Borsa: la situazione libica pesa sulle borse europee

L’instabilità in Nord Africa non giova alle borse europee. Le notizie in arrivo dalla Libia, paese maggiormente legato agli affari europei rispetto agli altri del mondo arabo, hanno riportato la paura sulle borse internazionali.

Anche Piazza Affari ha risentito delle drammatiche vendite, acuite dal fatto che l’Italia ha in Libia molti interessi. Ftse Mib cede lo 0,65% a 22.906 punti, mentre il Ftse All Share arretra dello 0,63% a quota 23.491.

Non è un mistero che molti finanziatori libici fanno parte dell’azionariato di diversi colossi italiani. Non a caso le variazioni peggiori, nelle scorse ore, sono state quelle di Unicredit, Eni, Finmeccanica, Impregilo, Ansaldo STS e Juventus.

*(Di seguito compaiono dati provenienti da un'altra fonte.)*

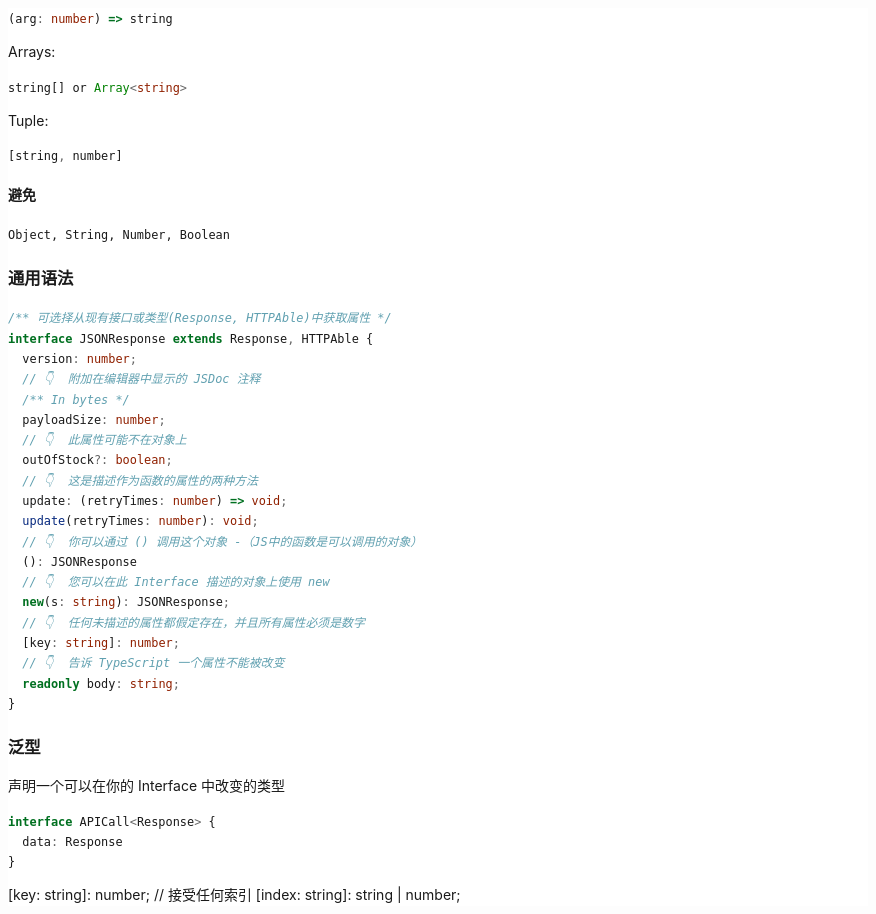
 ```ts
(arg: number) => string
```

Arrays:

```ts
string[] or Array<string>
```

Tuple:

```ts
[string, number]
```

#### 避免

```
Object, String, Number, Boolean
```

### 通用语法


```ts
/** 可选择从现有接口或类型(Response, HTTPAble)中获取属性 */
interface JSONResponse extends Response, HTTPAble {
  version: number;
  // 👇  附加在编辑器中显示的 JSDoc 注释
  /** In bytes */
  payloadSize: number;
  // 👇  此属性可能不在对象上
  outOfStock?: boolean;
  // 👇  这是描述作为函数的属性的两种方法
  update: (retryTimes: number) => void;
  update(retryTimes: number): void;
  // 👇  你可以通过 () 调用这个对象 -（JS中的函数是可以调用的对象）
  (): JSONResponse
  // 👇  您可以在此 Interface 描述的对象上使用 new
  new(s: string): JSONResponse;
  // 👇  任何未描述的属性都假定存在，并且所有属性必须是数字
  [key: string]: number;
  // 👇  告诉 TypeScript 一个属性不能被改变
  readonly body: string;
}
```

### 泛型


声明一个可以在你的 Interface 中改变的类型

```ts
interface APICall<Response> {
  data: Response
}
```


  [key: string]: number;                  // 接受任何索引
  [index: string]: string | number;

Forse la più penalizzata è proprio Impregilo, che nel paese libico ha interessi che sfiorano il miliardo di euro e che nelle scorse ore ha cominciato a rimpatriare parte del suo personale dalla nazione di libica. Il titolo ha perso in un giorno il 6,2%.

Un dato molto significativo, soprattutto considerando che da inizio anno Impregilo guadagna una decina di punti percentuali.

Anche il gruppo Ansaldo STS chiude la seduta sotto di 5% portando in negativo il bilancio da inizio anno (-2%). Il gruppo ha contratti in Libia per 750 milioni di euro.